A push&pull gossiping primitive for replica sub-networks
A broadcast communication primitive that can be used for communicating within a group has various utilities, and is widely studied by distributed computing community. One of the obvious need for such a communication mechanism in P2P systems is to maintain replicas. In a peer-to-peer setting, there are some additional challenges than traditionally encountered to achieve such a communication primitive. These challenges include:
- Lack of global knowledge at individual peers, i.e.; a fully connected graph as assumed in traditional gossip algorithms is not valid.
- Membership dynamics is the norm, i.e.; the limited number of faults or the fail-stop models considered traditionally do not hold.
We propose a hybrid push&pull scheme. The essential idea is to probabilistically spread the gossip/update among all the online peers. The peers offline during the push phase may then pull the gossip from some online replica(s). This procedure ensures that the online peer population is up-to-date.
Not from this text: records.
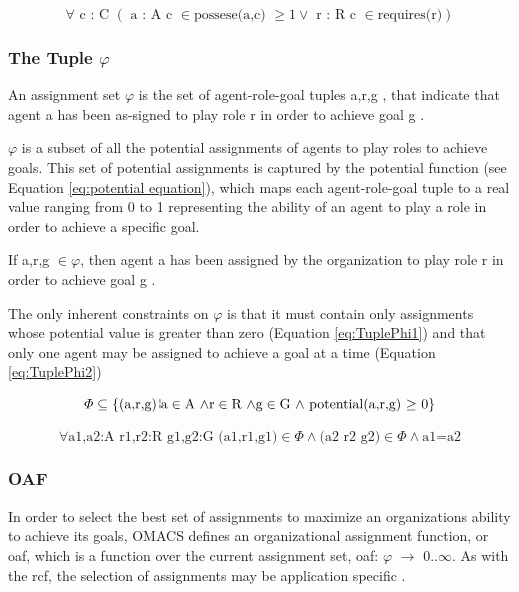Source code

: \begin{equation}
\forall\textrm{ c : C }\left(\textrm{ a : A c }\in\textrm{possese(a,c) }\geq1\lor\textrm{ r : R c }\in\textrm{requires(r)}\right)\label{eq : capabilities}
\end{equation}


\subsubsection{The Tuple $\varphi$} 
An assignment set $\varphi$ is the set of agent-role-goal tuples \textlangle{} a,r,g \textrangle{}, that indicate that agent a has been as-signed to play role r in order to achieve goal g \cite{omacs4}.

$\varphi$ is a subset of all the potential assignments of agents to play roles to achieve goals. This set of potential assignments is captured by the potential function (see Equation \ref{eq:potential equation}), which maps each agent-role-goal tuple to a real value ranging from 0 to 1 representing the ability of an agent to play a role in order to achieve a specific goal.
	 
If \textlangle a,r,g \textrangle $\in \varphi$, then agent a has been assigned by the organization to play role r in order to achieve goal g \cite{omacs4}.

The only inherent constraints on $\varphi$ is that it must contain only assignments whose potential value is greater than zero (Equation \ref{eq:TuplePhi1}) and that only one agent may be assigned to achieve a goal at a time (Equation \ref{eq:TuplePhi2})		


\begin{equation}
\varPhi\subseteq\left\{ \left(\textrm{a,r,g}\right)\brokenvert\textrm{a}\in\textrm{A \ensuremath{\land}}\textrm{r}\in\textrm{R \ensuremath{\land\textrm{g}\in\textrm{G \ensuremath{\land} \textrm{potential(a,r,g) \ensuremath{\ge} 0}}}}\right\} 
\label{eq:TuplePhi1}
\end{equation}

\begin{equation}
\forall\textrm{a1,a2:A r1,r2:R g1,g2:G (a1,r1,g1)}\in\varPhi\land\textrm{(a2 r2 g2)}\in\varPhi\land\textrm{a1=a2}\label{eq:TuplePhi2}
\end{equation}

 		
 

\subsubsection{OAF}
In order to select the best set of assignments to maximize an organizations ability to achieve its goals, OMACS defines an organizational assignment function, or oaf, which is a function over the current assignment set, oaf: $\varphi$ $\rightarrow$ 0..$\infty$. As with the rcf, the selection of assignments may be application specific \cite{omacs4}.
	
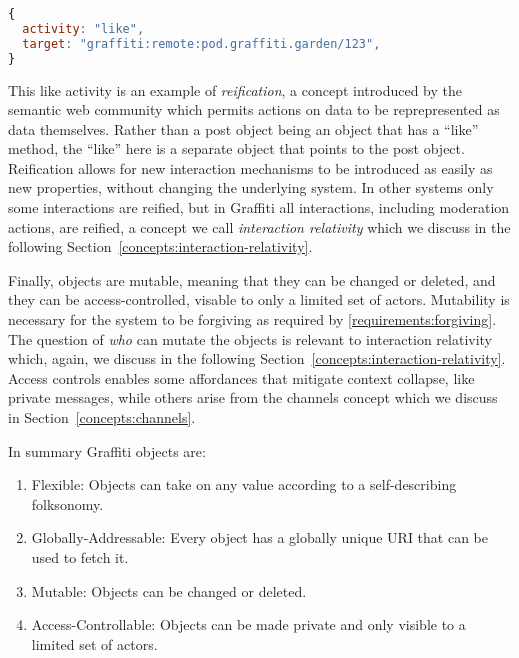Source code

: \begin{lstlisting}[language=javascript]
{
  activity: "like",
  target: "graffiti:remote:pod.graffiti.garden/123",
}
\end{lstlisting}

This like activity is an example of \emph{reification},
a concept introduced by the semantic web community
which permits actions on data to be reprepresented as data themselves.
Rather than a post object being an object that has a ``like'' method,
the ``like'' here is a separate object that points to the post object.
Reification allows for new interaction mechanisms to be introduced as easily as new properties,
without changing the underlying system. In other systems only some interactions are reified,
but in Graffiti all interactions, including moderation actions, are reified,
a concept we call \emph{interaction relativity} which we discuss in the following
Section~\ref{concepts:interaction-relativity}.


Finally, objects are mutable, meaning that they can be changed or deleted,
and they can be access-controlled, visable to only a limited set of actors.
Mutability is necessary for the system to be forgiving as required by \ref{requirements:forgiving}.
The question of \emph{who} can mutate the objects is relevant to
interaction relativity which, again, we discuss in the following
Section~\ref{concepts:interaction-relativity}.
Access controls enables some affordances that mitigate context collapse,
like private messages, while others arise from the channels concept
which we discuss in Section~\ref{concepts:channels}.

In summary Graffiti objects are:

\begin{enumerate}
\item
Flexible: Objects can take on any value according to a self-describing folksonomy.
\item
Globally-Addressable: Every object has a globally unique URI that can be used to fetch it.
\item
Mutable: Objects can be changed or deleted.
\item
Access-Controllable: Objects can be made private and only visible to a limited set of actors.
\end{enumerate}

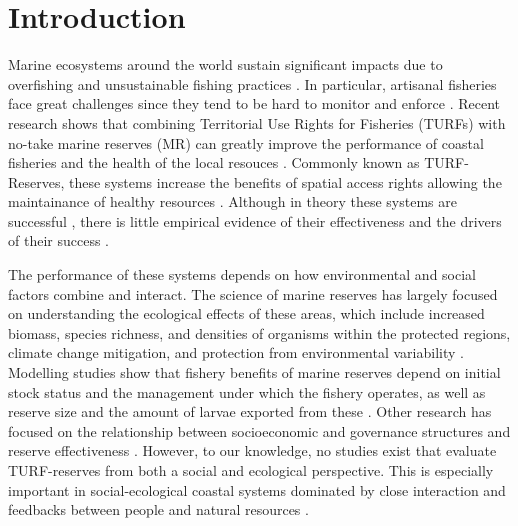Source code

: \documentclass{frontiersSCNS}
\theoremstyle{definition}
\theoremstyle{definition}
\theoremstyle{definition}
\theoremstyle{remark}
\begin{document}
\clearpage

\section{Introduction}\label{introduction}

Marine ecosystems around the world sustain significant impacts due to
overfishing and unsustainable fishing practices
\citep{halpern_2008-dK,worm_2006-IB,pauly_2005-qV}. In particular,
artisanal fisheries face great challenges since they tend to be hard to
monitor and enforce \citep{costello_2012}. Recent research shows that
combining Territorial Use Rights for Fisheries (TURFs) with no-take
marine reserves (MR) can greatly improve the performance of coastal
fisheries and the health of the local resouces
\citep{costello_2010-Ix,lester_2017}. Commonly known as TURF-Reserves,
these systems increase the benefits of spatial access rights allowing
the maintainance of healthy resources
\citep{afflerbach_2014-HP,lester_2017}. Although in theory these systems
are successful \citep{costello_2010-Ix}, there is little empirical
evidence of their effectiveness and the drivers of their success
\citep{afflerbach_2014-HP,lester_2017,smallhornwest_2018}.

The performance of these systems depends on how environmental and social
factors combine and interact. The science of marine reserves has largely
focused on understanding the ecological effects of these areas, which
include increased biomass, species richness, and densities of organisms
within the protected regions, climate change mitigation, and protection
from environmental variability
\citep{lester_2009-Ks,giakoumi_2017-V2,sala_2017-69,roberts_2017-J9,micheli_2012-EU}.
Modelling studies show that fishery benefits of marine reserves depend
on initial stock status and the management under which the fishery
operates, as well as reserve size and the amount of larvae exported from
these \citep{hilborn_2006,krueck_2017-J1,deleo_2015}. Other research has
focused on the relationship between socioeconomic and governance
structures and reserve effectiveness
\citep{halpern_2013,lpezangarita_2014,mascia_2017-m_}. However, to our
knowledge, no studies exist that evaluate TURF-reserves from both a
social and ecological perspective. This is especially important in
social-ecological coastal systems dominated by close interaction and
feedbacks between people and natural resources \citep{ostrom_2009-hg}.
\end{document}
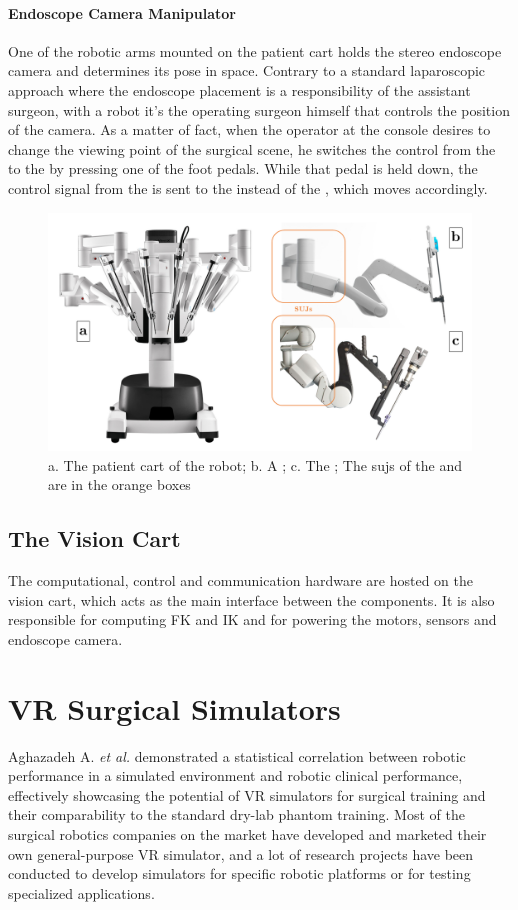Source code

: \documentclass[../main.tex]{subfiles}
\begin{document}
\paragraph{Endoscope Camera Manipulator} One of the robotic arms mounted on the patient cart holds the stereo endoscope camera and determines its pose in space. Contrary to a standard laparoscopic approach where the endoscope placement is a responsibility of the assistant surgeon, with a \davinci robot it's the operating surgeon himself that controls the position of the camera. As a matter of fact, when the operator at the console desires to change the viewing point of the surgical scene, he switches the control from the \psms to the \ecm by pressing one of the foot pedals. While that pedal is held down, the control signal from the \mtms is sent to the \ecm instead of the \psms, which moves accordingly.

\begin{figure}[h]
    \centering
    \includegraphics[width=\textwidth]{images/patient_cart_panel.png}
    \caption{a. The patient cart of the \davinci robot; b. A \psm; c. The \ecm; The \acp{suj} of the \psm and \ecm are in the orange boxes}
    \label{fig:patientcartpanel}
\end{figure}

\subsection{The Vision Cart} 
The computational, control and communication hardware are hosted on the vision cart, which acts as the main interface between the components. It is also responsible for computing FK and IK and for powering the motors, sensors and endoscope camera.

\section{VR Surgical Simulators}
Aghazadeh A. \textit{et al.} \cite{Aghazadeh2016} demonstrated a statistical correlation between robotic performance in a simulated environment and robotic clinical performance, effectively showcasing the potential of VR simulators for surgical training and their comparability to the standard dry-lab phantom training. Most of the surgical robotics companies on the market have developed and marketed their own general-purpose VR simulator, and a lot of research projects have been conducted to develop simulators for specific robotic platforms or for testing specialized applications.
\end{document}
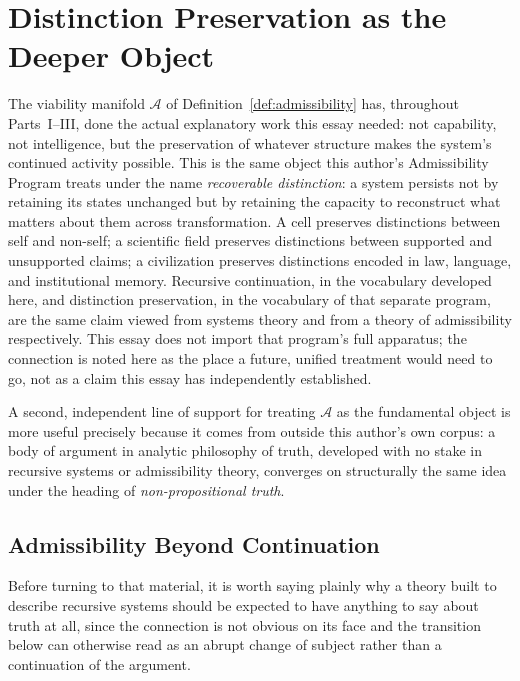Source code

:\documentclass[11pt,a4paper]{article}
\theoremstyle{plain}
\theoremstyle{definition}
\theoremstyle{remark}
\newcommand{\Adm}{\mathcal{A}}
\begin{document}
\section{Distinction Preservation as the Deeper Object}
\label{sec:distinction-preservation}

The viability manifold $\Adm$ of Definition~\ref{def:admissibility} has, throughout Parts~I--III, done the actual explanatory work this essay needed: not capability, not intelligence, but the preservation of whatever structure makes the system's continued activity possible. This is the same object this author's Admissibility Program treats under the name \emph{recoverable distinction}: a system persists not by retaining its states unchanged but by retaining the capacity to reconstruct what matters about them across transformation. A cell preserves distinctions between self and non-self; a scientific field preserves distinctions between supported and unsupported claims; a civilization preserves distinctions encoded in law, language, and institutional memory. Recursive continuation, in the vocabulary developed here, and distinction preservation, in the vocabulary of that separate program, are the same claim viewed from systems theory and from a theory of admissibility respectively. This essay does not import that program's full apparatus; the connection is noted here as the place a future, unified treatment would need to go, not as a claim this essay has independently established.

A second, independent line of support for treating $\Adm$ as the fundamental object is more useful precisely because it comes from outside this author's own corpus: a body of argument in analytic philosophy of truth, developed with no stake in recursive systems or admissibility theory, converges on structurally the same idea under the heading of \emph{non-propositional truth}.

\subsection{Admissibility Beyond Continuation}
\label{subsec:admissibility-beyond-continuation}

Before turning to that material, it is worth saying plainly why a theory built to describe recursive systems should be expected to have anything to say about truth at all, since the connection is not obvious on its face and the transition below can otherwise read as an abrupt change of subject rather than a continuation of the argument.
\end{document}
Challenges for an effective and efficient push scheme
In order to deal with the the unreliability of individual peers (which may go offline even during the push phase), it is essential to have redundancy. On the other hand, to make the communication primitive efficient it is important to reduce communication overhead by reducing the actual duplicate messages received by peers.

Probabilistic solution
We deal with these conflicting design goals be exploiting the fact that the gossip initially spreads fast to unaffected members, while at later stage, most peers have received the gossip, and hence reducing the probability of forwarding (PF) of the gossip with age. Also a randomized partial list of peers to which the gossip had been sent is piggy-backed to reduce duplicates. Such probabilistic techniques can eliminate substantial amount of duplicates without compromising the coverage. The guarantees for such an algorithm are probabilistic in nature, which is good enough given the highly unreliable environment, and potential application scenarios.